The 5 Best Moments of Stranger Things 2
From dances to demogorgons, here’s the best moments of Stranger Things 2.
When Stranger Things first premiered back in July of 2016 (oh my god it was only a year ago what time vortex am I currently occupying I swear to god what the hell), it did it with relative silence. Though the series had a cool trailer or two, there really wasn’t a lot of buzz for Stranger Things, nor did it boost a bunch of known talent behind the camera. Sure, it was nice to see Winona Ryder working again, and David Harbour was a great character actor just itching for a prime leading man role, but everybody else? From the creators to the main kids, they were all pretty big unknowns. But, of course, that has all changed in the months since.
A massive fandom has now formed around Stranger Things, with the show and its characters now serving as some of Netflix’s most beloved. It’s rare for ANYTHING even remotely new to gain such a strong following in a small amount of time but, if you ask me, Stranger Things really deserves it. Though not without its problems, the first season was an incredibly engrossing, always entertaining little genre pastiche. It could have easily just been an 80’s nostalgia circle jerk, but with some whip smart writing and an especially strong ensemble, Stranger Thing went from zero to cultural phenomenon.
Which made the anticipation for Stranger Things 2 far different than its predecessor. While the first season had the opportunity to really surprise us with the story it was telling, Stranger Things 2 does not. We know what this show is now, and generally, what it is setting out to do. But does that make the sequel any less exciting? For many, many properties, the answer is a clear yes. But, for the most part, Stranger Things 2 managed to avoid a lot of the pitfalls of sequelitis, delivering a second season that lives up to the quality of the first in many regards. It was far from perfect (as I’ll get to with a latter article), but it was still jam packed with great moments and excellent story developments. So with my 8 episode binge all wrapped up (twice, in fact!) let’s dive right in, shall we? Here are the five best moments of Stranger Things 2.
THIS IS YOUR WARNING: FULL SPOILERS FOR STRANGER THINGS 2 FOLLOW. DO NOT READ IF YOU HAVE YET TO WATCH THE ENTIRE SEASON YET. BUT, IF YOU ARE ONE OF THE COOL KIDS THAT HAS…PROCEED!
Second, less important disclaimer: this list is arranged in chronological order, so I really have no “preference” on these moments. That being said…four is clearly the best, right?
1. Family Spat (Chapter 4: “Will the Wise”)
There’s certainly something to be said about the fact that the first “best” moment of Stranger Things 2 doesn’t arrive until about half way in.
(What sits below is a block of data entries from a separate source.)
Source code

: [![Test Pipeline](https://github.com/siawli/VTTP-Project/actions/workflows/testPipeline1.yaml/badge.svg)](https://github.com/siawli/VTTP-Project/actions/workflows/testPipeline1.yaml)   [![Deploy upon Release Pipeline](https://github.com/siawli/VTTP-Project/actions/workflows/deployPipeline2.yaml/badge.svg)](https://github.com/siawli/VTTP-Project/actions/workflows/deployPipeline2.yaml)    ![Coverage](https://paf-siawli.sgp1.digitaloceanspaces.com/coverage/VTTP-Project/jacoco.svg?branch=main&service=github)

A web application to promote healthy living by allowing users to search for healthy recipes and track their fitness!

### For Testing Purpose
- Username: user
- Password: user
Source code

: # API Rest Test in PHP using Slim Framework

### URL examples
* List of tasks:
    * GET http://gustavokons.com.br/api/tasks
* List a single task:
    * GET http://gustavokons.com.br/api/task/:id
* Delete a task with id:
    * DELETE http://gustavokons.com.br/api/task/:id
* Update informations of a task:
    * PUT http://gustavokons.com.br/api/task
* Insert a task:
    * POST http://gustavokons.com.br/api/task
Don’t get me wrong: the first trio of episodes are good, and do the much needed legwork for setting up the season’s main storylines, but the series is certainly bottom heavy when it comes to its storytelling. Which makes a certain level of sense: the Duffer Brothers have not been shy about their approach to creating the show, always wanting to create an experience that resembled a long form movie more than anything else. And how many movies really have their best moments at the top of the first act? That’s where you establish the action, with the second and third act serving as the payoff.
But putting aside the fundamentals of cinematic storytelling, the first truly fantastic moment of Stranger Things 2 is the heated, volatile argument between Hopper and Eleven at the start of “Will the Wise.” Pairing these two together was one of the best decisions the writers made following the first season, and this scene is where it gets its first real payoff. Both David Harbour and Bobby Millie Brown are just so damn good (both together and apart), and are able to infuse their characters with so much passion through every single line. When they fight in “Will the Wise,” they REALLY fight, and you can’t help but feel bad for both of them.
Props especially have to be given out to Millie Brown, who performs Eleven with the perfect balance of emotionally scarred prisoner and petulant, pissed off pre-teen. The joy of arguments like this is that it’s hard to root for either party: you like both characters, and can understand entirely where both are coming from. That’s a sign of the strong writing at the center of the scene and, paired with the excellent writing, creates a father/daughter argument that actually FEELS real, and relatable. The fact that it also contains the “daughter” hurling out telekinetic attacks and exploding the things around her in rage just makes the moment all that more special.
2. Terry Ives’ Tale (Chapter 5: “Dig Dug”)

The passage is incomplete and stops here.